* Your goal: Quote the whole listing word for word. Do not include the pictures.

[[ Task input, beginning ]]

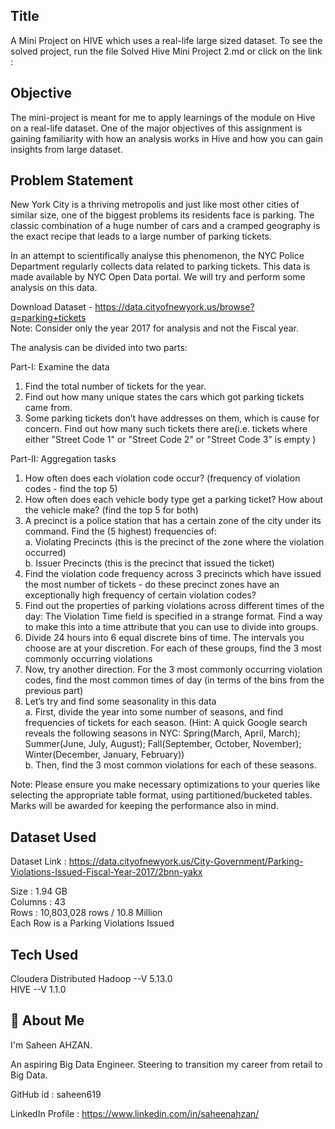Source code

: 
## Title

A Mini Project on HIVE which uses a real-life large sized dataset. To see the solved project, run the file Solved Hive Mini Project 2.md or click on the link : 


## Objective

The mini-project is meant for me to apply learnings of the module on Hive on a real-life dataset.
One of the major objectives of this assignment is gaining familiarity with how an analysis works in Hive and how you can gain insights from large dataset.

## Problem Statement

New York City is a thriving metropolis and just like most other cities of similar size, one of the biggest problems its residents face is parking. The classic combination of a huge number of cars and a cramped geography is the exact recipe that leads to a large number of parking tickets.
 
In an attempt to scientifically analyse this phenomenon, the NYC Police Department regularly collects data related to parking tickets. This data is made available by NYC Open Data portal. We will try and perform some analysis on this data.

Download Dataset - https://data.cityofnewyork.us/browse?q=parking+tickets      
Note: Consider only the year 2017 for analysis and not the Fiscal year.

The analysis can be divided into two parts:
 
Part-I: Examine the data

1. Find the total number of tickets for the year.
2. Find out how many unique states the cars which got parking tickets came from.
3. Some parking tickets don’t have addresses on them, which is cause for concern. Find out how many such tickets there are(i.e. tickets where either "Street Code 1" or "Street Code 2" or "Street Code 3" is empty )

Part-II: Aggregation tasks

1. How often does each violation code occur? (frequency of violation codes - find the top 5)    
2. How often does each vehicle body type get a parking ticket? How about the vehicle make? (find the top 5 for both)             
3. A precinct is a police station that has a certain zone of the city under its command. Find the (5 highest) frequencies of:          
      a. Violating Precincts (this is the precinct of the zone where the violation occurred)        
      b. Issuer Precincts (this is the precinct that issued the ticket)         
4. Find the violation code frequency across 3 precincts which have issued the most number of tickets - do these precinct zones have an exceptionally high frequency of certain violation codes?        
5. Find out the properties of parking violations across different times of the day: The Violation Time field is specified in a strange format. Find a way to make this into a time attribute that you can use to divide into groups.      
6. Divide 24 hours into 6 equal discrete bins of time. The intervals you choose are at your discretion. For each of these groups, find the 3 most commonly occurring violations             
7. Now, try another direction. For the 3 most commonly occurring violation codes, find the most common times of day (in terms of the bins from the previous part)     
8. Let’s try and find some seasonality in this data        
      a. First, divide the year into some number of seasons, and find frequencies of tickets for each season. (Hint: A quick Google search reveals the following seasons in NYC: Spring(March, April, March); Summer(June, July, August); Fall(September, October, November); Winter(December, January, February))       
      b. Then, find the 3 most common violations for each of these seasons.           
  
Note: Please ensure you make necessary optimizations to your queries like selecting the appropriate table format, using partitioned/bucketed tables. Marks will be awarded for keeping the performance also in mind.      

## Dataset Used

Dataset Link : https://data.cityofnewyork.us/City-Government/Parking-Violations-Issued-Fiscal-Year-2017/2bnn-yakx     

Size    : 1.94 GB  
Columns : 43  
Rows    : 10,803,028 rows / 10.8 Million    
Each Row is a Parking Violations Issued

## Tech Used

Cloudera Distributed Hadoop --V 5.13.0       
HIVE --V 1.1.0

## 🚀 About Me
I'm Saheen AHZAN. 

An aspiring Big Data Engineer. Steering to transition my career from retail to Big Data.

GitHub id : saheen619

LinkedIn Profile : https://www.linkedin.com/in/saheenahzan/
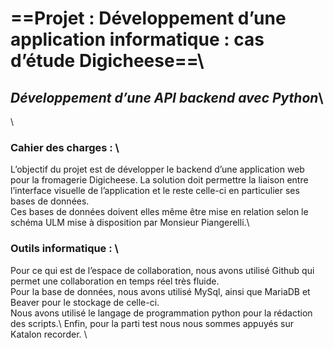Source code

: # ==__Projet : Développement d’une application informatique : cas d’étude Digicheese__==\
## **_Développement d’une API backend avec Python_**\
\
### Cahier des charges : \
L’objectif du projet est de développer le backend d’une application web pour la fromagerie Digicheese. La solution doit permettre la liaison entre l’interface visuelle de l’application et le reste celle-ci en particulier ses bases de données.\
Ces bases de données doivent elles même être mise en relation selon le schéma ULM mise à disposition par Monsieur Piangerelli.\
### Outils informatique : \
Pour ce qui est de l’espace de collaboration, nous avons utilisé Github qui permet une collaboration en temps réel très fluide. \
Pour la base de données, nous avons utilisé MySql, ainsi que MariaDB et Beaver pour le stockage de celle-ci. \
Nous avons utilisé le langage de programmation python pour la rédaction des scripts.\ 
Enfin, pour la parti test nous nous sommes appuyés sur Katalon recorder. \
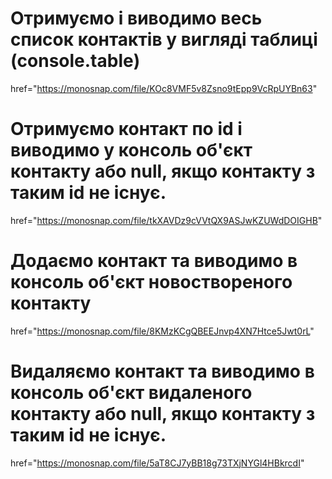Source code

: # Отримуємо і виводимо весь список контактів у вигляді таблиці (console.table)
href="https://monosnap.com/file/KOc8VMF5v8Zsno9tEpp9VcRpUYBn63"

# Отримуємо контакт по id і виводимо у консоль об'єкт контакту або null, якщо контакту з таким id не існує.
href="https://monosnap.com/file/tkXAVDz9cVVtQX9ASJwKZUWdDOIGHB"

# Додаємо контакт та виводимо в консоль об'єкт новоствореного контакту
href="https://monosnap.com/file/8KMzKCgQBEEJnvp4XN7Htce5Jwt0rL"

# Видаляємо контакт та виводимо в консоль об'єкт видаленого контакту або null, якщо контакту з таким id не існує.
href="https://monosnap.com/file/5aT8CJ7yBB18g73TXjNYGl4HBkrcdI"
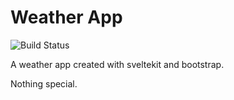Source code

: # Weather App
![Build Status](https://github.com/ao-quantum/weather-app-sveltekit/actions/workflows/test.yaml/badge.svg?branch=develop)

A weather app created with sveltekit and bootstrap.

Nothing special.
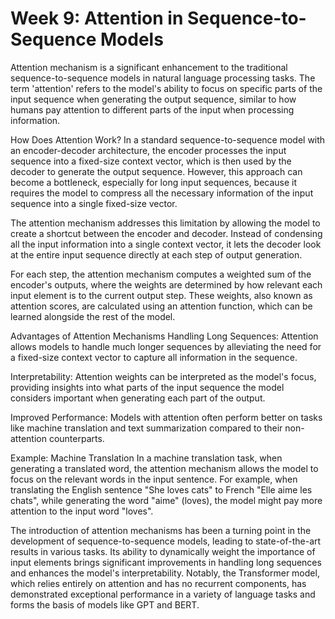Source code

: # Week 9: Attention in Sequence-to-Sequence Models
Attention mechanism is a significant enhancement to the traditional sequence-to-sequence models in natural language processing tasks. The term 'attention' refers to the model's ability to focus on specific parts of the input sequence when generating the output sequence, similar to how humans pay attention to different parts of the input when processing information.

How Does Attention Work?
In a standard sequence-to-sequence model with an encoder-decoder architecture, the encoder processes the input sequence into a fixed-size context vector, which is then used by the decoder to generate the output sequence. However, this approach can become a bottleneck, especially for long input sequences, because it requires the model to compress all the necessary information of the input sequence into a single fixed-size vector.

The attention mechanism addresses this limitation by allowing the model to create a shortcut between the encoder and decoder. Instead of condensing all the input information into a single context vector, it lets the decoder look at the entire input sequence directly at each step of output generation.

For each step, the attention mechanism computes a weighted sum of the encoder's outputs, where the weights are determined by how relevant each input element is to the current output step. These weights, also known as attention scores, are calculated using an attention function, which can be learned alongside the rest of the model.

Advantages of Attention Mechanisms
Handling Long Sequences: Attention allows models to handle much longer sequences by alleviating the need for a fixed-size context vector to capture all information in the sequence.

Interpretability: Attention weights can be interpreted as the model's focus, providing insights into what parts of the input sequence the model considers important when generating each part of the output.

Improved Performance: Models with attention often perform better on tasks like machine translation and text summarization compared to their non-attention counterparts.

Example: Machine Translation
In a machine translation task, when generating a translated word, the attention mechanism allows the model to focus on the relevant words in the input sentence. For example, when translating the English sentence "She loves cats" to French "Elle aime les chats", while generating the word "aime" (loves), the model might pay more attention to the input word "loves".

The introduction of attention mechanisms has been a turning point in the development of sequence-to-sequence models, leading to state-of-the-art results in various tasks. Its ability to dynamically weight the importance of input elements brings significant improvements in handling long sequences and enhances the model's interpretability. Notably, the Transformer model, which relies entirely on attention and has no recurrent components, has demonstrated exceptional performance in a variety of language tasks and forms the basis of models like GPT and BERT.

[[ Task input, end ]]

* Task output:
Source code

: 
## Title

A Mini Project on HIVE which uses a real-life large sized dataset. To see the solved project, run the file Solved Hive Mini Project 2.md or click on the link : 


## Objective

The mini-project is meant for me to apply learnings of the module on Hive on a real-life dataset.
One of the major objectives of this assignment is gaining familiarity with how an analysis works in Hive and how you can gain insights from large dataset.

## Problem Statement

New York City is a thriving metropolis and just like most other cities of similar size, one of the biggest problems its residents face is parking. The classic combination of a huge number of cars and a cramped geography is the exact recipe that leads to a large number of parking tickets.
 
In an attempt to scientifically analyse this phenomenon, the NYC Police Department regularly collects data related to parking tickets. This data is made available by NYC Open Data portal. We will try and perform some analysis on this data.

Download Dataset - https://data.cityofnewyork.us/browse?q=parking+tickets      
Note: Consider only the year 2017 for analysis and not the Fiscal year.

The analysis can be divided into two parts:
 
Part-I: Examine the data

1. Find the total number of tickets for the year.
2. Find out how many unique states the cars which got parking tickets came from.
3. Some parking tickets don’t have addresses on them, which is cause for concern. Find out how many such tickets there are(i.e. tickets where either "Street Code 1" or "Street Code 2" or "Street Code 3" is empty )

Part-II: Aggregation tasks

1. How often does each violation code occur? (frequency of violation codes - find the top 5)    
2. How often does each vehicle body type get a parking ticket? How about the vehicle make? (find the top 5 for both)             
3. A precinct is a police station that has a certain zone of the city under its command. Find the (5 highest) frequencies of:          
      a. Violating Precincts (this is the precinct of the zone where the violation occurred)        
      b. Issuer Precincts (this is the precinct that issued the ticket)         
4. Find the violation code frequency across 3 precincts which have issued the most number of tickets - do these precinct zones have an exceptionally high frequency of certain violation codes?        
5. Find out the properties of parking violations across different times of the day: The Violation Time field is specified in a strange format. Find a way to make this into a time attribute that you can use to divide into groups.      
6. Divide 24 hours into 6 equal discrete bins of time. The intervals you choose are at your discretion. For each of these groups, find the 3 most commonly occurring violations             
7. Now, try another direction. For the 3 most commonly occurring violation codes, find the most common times of day (in terms of the bins from the previous part)     
8. Let’s try and find some seasonality in this data        
      a. First, divide the year into some number of seasons, and find frequencies of tickets for each season. (Hint: A quick Google search reveals the following seasons in NYC: Spring(March, April, March); Summer(June, July, August); Fall(September, October, November); Winter(December, January, February))       
      b. Then, find the 3 most common violations for each of these seasons.           
  
Note: Please ensure you make necessary optimizations to your queries like selecting the appropriate table format, using partitioned/bucketed tables. Marks will be awarded for keeping the performance also in mind.      

## Dataset Used

Dataset Link : https://data.cityofnewyork.us/City-Government/Parking-Violations-Issued-Fiscal-Year-2017/2bnn-yakx     

Size    : 1.94 GB  
Columns : 43  
Rows    : 10,803,028 rows / 10.8 Million    
Each Row is a Parking Violations Issued

## Tech Used

Cloudera Distributed Hadoop --V 5.13.0       
HIVE --V 1.1.0

## 🚀 About Me
I'm Saheen AHZAN. 

An aspiring Big Data Engineer. Steering to transition my career from retail to Big Data.

GitHub id : saheen619

LinkedIn Profile : https://www.linkedin.com/in/saheenahzan/
Source code

: # ==__Projet : Développement d’une application informatique : cas d’étude Digicheese__==\
## **_Développement d’une API backend avec Python_**\
\
### Cahier des charges : \
L’objectif du projet est de développer le backend d’une application web pour la fromagerie Digicheese. La solution doit permettre la liaison entre l’interface visuelle de l’application et le reste celle-ci en particulier ses bases de données.\
Ces bases de données doivent elles même être mise en relation selon le schéma ULM mise à disposition par Monsieur Piangerelli.\
### Outils informatique : \
Pour ce qui est de l’espace de collaboration, nous avons utilisé Github qui permet une collaboration en temps réel très fluide. \
Pour la base de données, nous avons utilisé MySql, ainsi que MariaDB et Beaver pour le stockage de celle-ci. \
Nous avons utilisé le langage de programmation python pour la rédaction des scripts.\ 
Enfin, pour la parti test nous nous sommes appuyés sur Katalon recorder. \
Source code

: # Отримуємо і виводимо весь список контактів у вигляді таблиці (console.table)
href="https://monosnap.com/file/KOc8VMF5v8Zsno9tEpp9VcRpUYBn63"

# Отримуємо контакт по id і виводимо у консоль об'єкт контакту або null, якщо контакту з таким id не існує.
href="https://monosnap.com/file/tkXAVDz9cVVtQX9ASJwKZUWdDOIGHB"

# Додаємо контакт та виводимо в консоль об'єкт новоствореного контакту
href="https://monosnap.com/file/8KMzKCgQBEEJnvp4XN7Htce5Jwt0rL"

# Видаляємо контакт та виводимо в консоль об'єкт видаленого контакту або null, якщо контакту з таким id не існує.
href="https://monosnap.com/file/5aT8CJ7yBB18g73TXjNYGl4HBkrcdI"
Source code

: # Weather App
![Build Status](https://github.com/ao-quantum/weather-app-sveltekit/actions/workflows/test.yaml/badge.svg?branch=develop)

A weather app created with sveltekit and bootstrap.

Nothing special.
Source code

: # Week 9: Attention in Sequence-to-Sequence Models
Attention mechanism is a significant enhancement to the traditional sequence-to-sequence models in natural language processing tasks. The term 'attention' refers to the model's ability to focus on specific parts of the input sequence when generating the output sequence, similar to how humans pay attention to different parts of the input when processing information.

How Does Attention Work?
In a standard sequence-to-sequence model with an encoder-decoder architecture, the encoder processes the input sequence into a fixed-size context vector, which is then used by the decoder to generate the output sequence. However, this approach can become a bottleneck, especially for long input sequences, because it requires the model to compress all the necessary information of the input sequence into a single fixed-size vector.

The attention mechanism addresses this limitation by allowing the model to create a shortcut between the encoder and decoder. Instead of condensing all the input information into a single context vector, it lets the decoder look at the entire input sequence directly at each step of output generation.

For each step, the attention mechanism computes a weighted sum of the encoder's outputs, where the weights are determined by how relevant each input element is to the current output step. These weights, also known as attention scores, are calculated using an attention function, which can be learned alongside the rest of the model.

Advantages of Attention Mechanisms
Handling Long Sequences: Attention allows models to handle much longer sequences by alleviating the need for a fixed-size context vector to capture all information in the sequence.

Interpretability: Attention weights can be interpreted as the model's focus, providing insights into what parts of the input sequence the model considers important when generating each part of the output.

Improved Performance: Models with attention often perform better on tasks like machine translation and text summarization compared to their non-attention counterparts.

Example: Machine Translation
In a machine translation task, when generating a translated word, the attention mechanism allows the model to focus on the relevant words in the input sentence. For example, when translating the English sentence "She loves cats" to French "Elle aime les chats", while generating the word "aime" (loves), the model might pay more attention to the input word "loves".

The introduction of attention mechanisms has been a turning point in the development of sequence-to-sequence models, leading to state-of-the-art results in various tasks. Its ability to dynamically weight the importance of input elements brings significant improvements in handling long sequences and enhances the model's interpretability. Notably, the Transformer model, which relies entirely on attention and has no recurrent components, has demonstrated exceptional performance in a variety of language tasks and forms the basis of models like GPT and BERT.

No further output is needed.